• Problem details:
From the first line to the last, restate the data exactly, leaving out the images.

──────

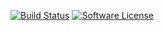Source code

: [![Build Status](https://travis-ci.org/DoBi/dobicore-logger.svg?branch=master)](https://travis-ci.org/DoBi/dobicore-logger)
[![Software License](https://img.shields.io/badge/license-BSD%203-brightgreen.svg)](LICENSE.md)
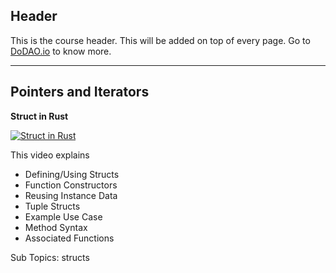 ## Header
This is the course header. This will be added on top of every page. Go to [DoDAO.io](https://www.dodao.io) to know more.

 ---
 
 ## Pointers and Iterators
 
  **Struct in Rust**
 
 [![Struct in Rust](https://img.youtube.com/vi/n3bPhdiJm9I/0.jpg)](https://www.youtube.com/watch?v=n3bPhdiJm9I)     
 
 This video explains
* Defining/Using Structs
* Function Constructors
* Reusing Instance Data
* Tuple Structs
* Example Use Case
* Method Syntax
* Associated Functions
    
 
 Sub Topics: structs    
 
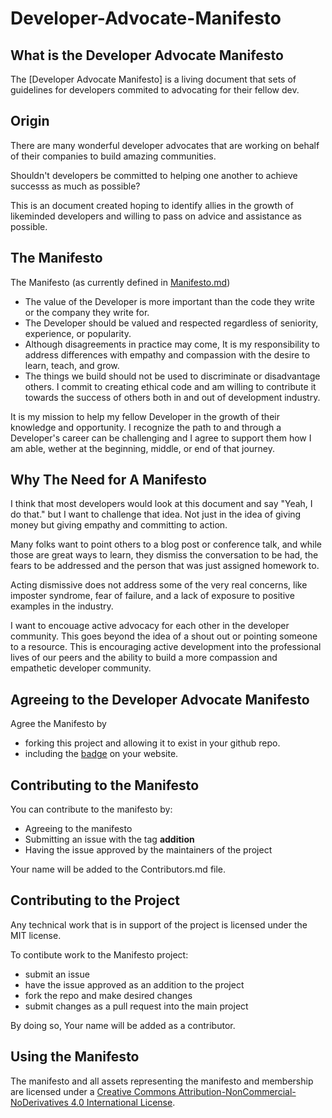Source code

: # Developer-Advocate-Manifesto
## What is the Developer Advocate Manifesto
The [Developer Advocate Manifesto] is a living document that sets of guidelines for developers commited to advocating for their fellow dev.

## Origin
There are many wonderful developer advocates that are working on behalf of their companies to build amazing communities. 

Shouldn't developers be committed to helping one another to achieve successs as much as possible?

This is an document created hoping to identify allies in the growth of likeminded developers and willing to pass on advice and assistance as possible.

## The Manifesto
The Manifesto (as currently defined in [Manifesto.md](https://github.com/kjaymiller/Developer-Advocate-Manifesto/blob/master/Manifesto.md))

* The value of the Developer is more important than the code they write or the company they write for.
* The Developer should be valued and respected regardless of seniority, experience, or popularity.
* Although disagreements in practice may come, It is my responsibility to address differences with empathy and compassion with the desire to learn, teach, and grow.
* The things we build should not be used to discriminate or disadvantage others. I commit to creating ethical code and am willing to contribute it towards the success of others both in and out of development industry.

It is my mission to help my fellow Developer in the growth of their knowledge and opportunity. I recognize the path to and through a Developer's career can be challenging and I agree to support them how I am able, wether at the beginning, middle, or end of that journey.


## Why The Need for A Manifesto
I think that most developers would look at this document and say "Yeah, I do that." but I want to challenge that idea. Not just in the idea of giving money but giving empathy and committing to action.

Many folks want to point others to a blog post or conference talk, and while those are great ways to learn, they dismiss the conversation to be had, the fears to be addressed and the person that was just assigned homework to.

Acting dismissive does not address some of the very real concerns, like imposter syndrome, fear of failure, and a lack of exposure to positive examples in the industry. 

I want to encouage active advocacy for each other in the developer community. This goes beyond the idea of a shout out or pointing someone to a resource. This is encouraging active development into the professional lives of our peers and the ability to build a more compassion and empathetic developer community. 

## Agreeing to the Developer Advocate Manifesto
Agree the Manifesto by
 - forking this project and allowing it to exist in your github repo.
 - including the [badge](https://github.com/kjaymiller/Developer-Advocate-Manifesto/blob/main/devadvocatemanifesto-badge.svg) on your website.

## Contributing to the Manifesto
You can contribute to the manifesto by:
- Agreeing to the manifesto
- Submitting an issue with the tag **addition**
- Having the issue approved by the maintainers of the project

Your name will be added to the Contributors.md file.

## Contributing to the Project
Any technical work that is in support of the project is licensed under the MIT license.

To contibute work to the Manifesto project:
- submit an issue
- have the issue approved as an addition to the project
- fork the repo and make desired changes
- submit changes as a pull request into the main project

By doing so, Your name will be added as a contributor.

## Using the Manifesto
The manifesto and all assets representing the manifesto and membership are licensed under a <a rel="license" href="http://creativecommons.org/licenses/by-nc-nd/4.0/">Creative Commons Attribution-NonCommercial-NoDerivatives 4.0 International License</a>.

──────

• Solution to this problem:
Source code

: [![Build Status](https://travis-ci.org/DoBi/dobicore-logger.svg?branch=master)](https://travis-ci.org/DoBi/dobicore-logger)
[![Software License](https://img.shields.io/badge/license-BSD%203-brightgreen.svg)](LICENSE.md)
 ## Header
This is the course header. This will be added on top of every page. Go to [DoDAO.io](https://www.dodao.io) to know more.

 ---
 
 ## Pointers and Iterators
 
  **Struct in Rust**
 
 [![Struct in Rust](https://img.youtube.com/vi/n3bPhdiJm9I/0.jpg)](https://www.youtube.com/watch?v=n3bPhdiJm9I)     
 
 This video explains
* Defining/Using Structs
* Function Constructors
* Reusing Instance Data
* Tuple Structs
* Example Use Case
* Method Syntax
* Associated Functions
    
 
 Sub Topics: structs    
 
Source code

: # Developer-Advocate-Manifesto
## What is the Developer Advocate Manifesto
The [Developer Advocate Manifesto] is a living document that sets of guidelines for developers commited to advocating for their fellow dev.

## Origin
There are many wonderful developer advocates that are working on behalf of their companies to build amazing communities. 

Shouldn't developers be committed to helping one another to achieve successs as much as possible?

This is an document created hoping to identify allies in the growth of likeminded developers and willing to pass on advice and assistance as possible.

## The Manifesto
The Manifesto (as currently defined in [Manifesto.md](https://github.com/kjaymiller/Developer-Advocate-Manifesto/blob/master/Manifesto.md))

* The value of the Developer is more important than the code they write or the company they write for.
* The Developer should be valued and respected regardless of seniority, experience, or popularity.
* Although disagreements in practice may come, It is my responsibility to address differences with empathy and compassion with the desire to learn, teach, and grow.
* The things we build should not be used to discriminate or disadvantage others. I commit to creating ethical code and am willing to contribute it towards the success of others both in and out of development industry.

It is my mission to help my fellow Developer in the growth of their knowledge and opportunity. I recognize the path to and through a Developer's career can be challenging and I agree to support them how I am able, wether at the beginning, middle, or end of that journey.


## Why The Need for A Manifesto
I think that most developers would look at this document and say "Yeah, I do that." but I want to challenge that idea. Not just in the idea of giving money but giving empathy and committing to action.

Many folks want to point others to a blog post or conference talk, and while those are great ways to learn, they dismiss the conversation to be had, the fears to be addressed and the person that was just assigned homework to.

Acting dismissive does not address some of the very real concerns, like imposter syndrome, fear of failure, and a lack of exposure to positive examples in the industry. 

I want to encouage active advocacy for each other in the developer community. This goes beyond the idea of a shout out or pointing someone to a resource. This is encouraging active development into the professional lives of our peers and the ability to build a more compassion and empathetic developer community. 

## Agreeing to the Developer Advocate Manifesto
Agree the Manifesto by
 - forking this project and allowing it to exist in your github repo.
 - including the [badge](https://github.com/kjaymiller/Developer-Advocate-Manifesto/blob/main/devadvocatemanifesto-badge.svg) on your website.

## Contributing to the Manifesto
You can contribute to the manifesto by:
- Agreeing to the manifesto
- Submitting an issue with the tag **addition**
- Having the issue approved by the maintainers of the project

Your name will be added to the Contributors.md file.

## Contributing to the Project
Any technical work that is in support of the project is licensed under the MIT license.

To contibute work to the Manifesto project:
- submit an issue
- have the issue approved as an addition to the project
- fork the repo and make desired changes
- submit changes as a pull request into the main project

By doing so, Your name will be added as a contributor.

## Using the Manifesto
The manifesto and all assets representing the manifesto and membership are licensed under a <a rel="license" href="http://creativecommons.org/licenses/by-nc-nd/4.0/">Creative Commons Attribution-NonCommercial-NoDerivatives 4.0 International License</a>.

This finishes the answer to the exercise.